Problem to work on:
List each line of the data in which the string "research" appears.

### Data for the task

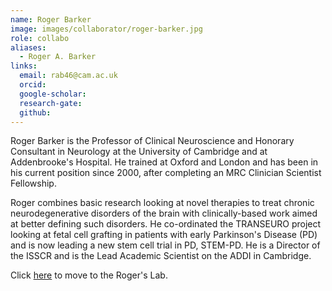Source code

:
 ```yaml
---
name: Roger Barker
image: images/collaborator/roger-barker.jpg
role: collabo
aliases:
  - Roger A. Barker
links:
  email: rab46@cam.ac.uk
  orcid:
  google-scholar:
  research-gate:
  github:
---
```


Roger Barker is the Professor of Clinical Neuroscience and Honorary Consultant in Neurology at the University of Cambridge and at Addenbrooke's Hospital. He trained at Oxford and London and has been in his current position since 2000, after completing an MRC Clinician Scientist Fellowship.

Roger combines basic research looking at novel therapies to treat chronic neurodegenerative disorders of the brain with clinically-based work aimed at better defining such disorders. He co-ordinated the TRANSEURO project looking at fetal cell grafting in patients with early Parkinson's Disease (PD) and is now leading a new stem cell trial in PD, STEM-PD. He is a Director of the ISSCR and is the Lead Academic Scientist on the ADDI in Cambridge.

Click <a href="https://ccpp.cam.ac.uk/directory/Barker"> here</a>  to move to the Roger's Lab.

######

Response area:
  research-gate:
Roger combines basic research looking at novel therapies to treat chronic neurodegenerative disorders of the brain with clinically-based work aimed at better defining such disorders. He co-ordinated the TRANSEURO project looking at fetal cell grafting in patients with early Parkinson's Disease (PD) and is now leading a new stem cell trial in PD, STEM-PD. He is a Director of the ISSCR and is the Lead Academic Scientist on the ADDI in Cambridge.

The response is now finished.